Work order:
Take the material below and output exactly the run of lines from the one containing "is a non-native" down to the one containing "3. Make sure", with both included.

▬▬▬▬▬▬▬▬▬▬

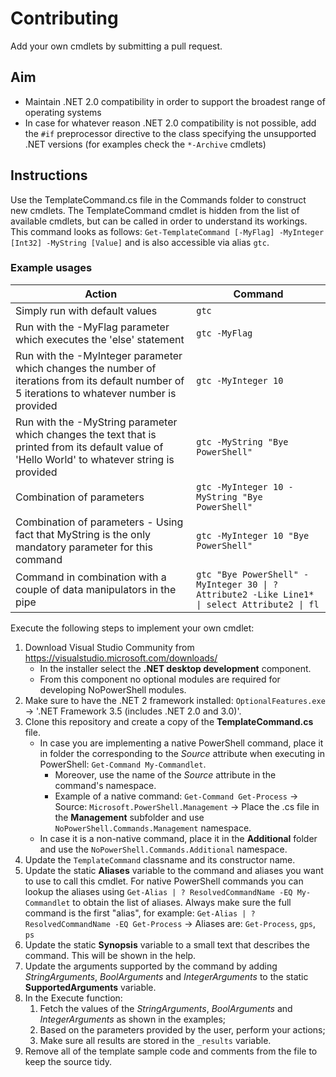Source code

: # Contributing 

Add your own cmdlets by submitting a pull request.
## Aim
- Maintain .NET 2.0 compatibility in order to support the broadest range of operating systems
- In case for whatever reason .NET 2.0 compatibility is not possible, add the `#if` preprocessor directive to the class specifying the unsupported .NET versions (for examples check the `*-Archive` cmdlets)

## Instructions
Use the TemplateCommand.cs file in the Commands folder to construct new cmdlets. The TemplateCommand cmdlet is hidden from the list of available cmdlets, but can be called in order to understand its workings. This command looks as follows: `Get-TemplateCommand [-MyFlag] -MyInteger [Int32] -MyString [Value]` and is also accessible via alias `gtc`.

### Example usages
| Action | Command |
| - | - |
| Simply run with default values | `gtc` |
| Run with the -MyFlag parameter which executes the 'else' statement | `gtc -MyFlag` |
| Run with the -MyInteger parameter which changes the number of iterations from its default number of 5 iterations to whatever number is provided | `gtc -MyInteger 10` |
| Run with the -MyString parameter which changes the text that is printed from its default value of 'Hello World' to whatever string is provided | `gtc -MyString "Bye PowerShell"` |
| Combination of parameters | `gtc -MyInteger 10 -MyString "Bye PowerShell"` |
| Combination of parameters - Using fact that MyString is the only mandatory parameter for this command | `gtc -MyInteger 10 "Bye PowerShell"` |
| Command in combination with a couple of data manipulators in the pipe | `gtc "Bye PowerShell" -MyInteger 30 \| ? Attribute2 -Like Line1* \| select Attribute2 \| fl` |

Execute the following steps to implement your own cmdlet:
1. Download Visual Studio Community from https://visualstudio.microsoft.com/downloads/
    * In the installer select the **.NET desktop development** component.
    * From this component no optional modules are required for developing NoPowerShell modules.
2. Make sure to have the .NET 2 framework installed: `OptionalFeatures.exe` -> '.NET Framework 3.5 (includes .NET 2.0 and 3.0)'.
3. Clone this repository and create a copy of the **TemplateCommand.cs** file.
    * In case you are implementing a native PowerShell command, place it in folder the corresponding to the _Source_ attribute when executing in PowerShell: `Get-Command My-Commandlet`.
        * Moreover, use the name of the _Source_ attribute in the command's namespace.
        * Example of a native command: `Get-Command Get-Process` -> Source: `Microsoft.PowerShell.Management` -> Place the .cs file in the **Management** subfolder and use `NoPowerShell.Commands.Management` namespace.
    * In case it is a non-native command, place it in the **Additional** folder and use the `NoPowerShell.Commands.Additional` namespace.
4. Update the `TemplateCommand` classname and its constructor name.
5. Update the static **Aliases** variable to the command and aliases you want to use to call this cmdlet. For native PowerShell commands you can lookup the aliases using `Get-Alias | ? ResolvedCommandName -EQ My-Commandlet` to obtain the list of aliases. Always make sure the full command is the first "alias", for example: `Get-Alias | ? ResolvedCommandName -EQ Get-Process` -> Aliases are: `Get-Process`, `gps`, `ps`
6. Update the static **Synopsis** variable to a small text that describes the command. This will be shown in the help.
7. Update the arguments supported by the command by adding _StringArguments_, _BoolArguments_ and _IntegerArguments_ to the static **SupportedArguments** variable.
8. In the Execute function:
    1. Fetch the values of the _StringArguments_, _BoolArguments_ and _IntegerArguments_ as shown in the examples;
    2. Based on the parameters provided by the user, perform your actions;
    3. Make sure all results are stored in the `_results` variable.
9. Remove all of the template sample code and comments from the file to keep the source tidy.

▬▬▬▬▬▬▬▬▬▬

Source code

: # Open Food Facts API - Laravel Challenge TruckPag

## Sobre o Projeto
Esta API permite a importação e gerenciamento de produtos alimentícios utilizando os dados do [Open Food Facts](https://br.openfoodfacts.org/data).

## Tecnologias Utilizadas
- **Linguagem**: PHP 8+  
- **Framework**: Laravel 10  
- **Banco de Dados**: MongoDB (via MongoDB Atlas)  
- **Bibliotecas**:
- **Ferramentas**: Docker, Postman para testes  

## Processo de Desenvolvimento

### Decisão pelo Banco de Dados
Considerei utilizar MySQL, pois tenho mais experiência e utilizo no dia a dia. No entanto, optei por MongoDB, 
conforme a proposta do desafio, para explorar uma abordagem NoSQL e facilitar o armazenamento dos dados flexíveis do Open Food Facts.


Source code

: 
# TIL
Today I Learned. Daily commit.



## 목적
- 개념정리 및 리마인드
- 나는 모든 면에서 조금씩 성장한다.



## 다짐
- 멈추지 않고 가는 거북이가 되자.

▬▬▬▬▬▬▬▬▬▬

Output of the exercise:
    * In case it is a non-native command, place it in the **Additional** folder and use the `NoPowerShell.Commands.Additional` namespace.
4. Update the `TemplateCommand` classname and its constructor name.
5. Update the static **Aliases** variable to the command and aliases you want to use to call this cmdlet. For native PowerShell commands you can lookup the aliases using `Get-Alias | ? ResolvedCommandName -EQ My-Commandlet` to obtain the list of aliases. Always make sure the full command is the first "alias", for example: `Get-Alias | ? ResolvedCommandName -EQ Get-Process` -> Aliases are: `Get-Process`, `gps`, `ps`
6. Update the static **Synopsis** variable to a small text that describes the command. This will be shown in the help.
7. Update the arguments supported by the command by adding _StringArguments_, _BoolArguments_ and _IntegerArguments_ to the static **SupportedArguments** variable.
8. In the Execute function:
    1. Fetch the values of the _StringArguments_, _BoolArguments_ and _IntegerArguments_ as shown in the examples;
    2. Based on the parameters provided by the user, perform your actions;
    3. Make sure all results are stored in the `_results` variable.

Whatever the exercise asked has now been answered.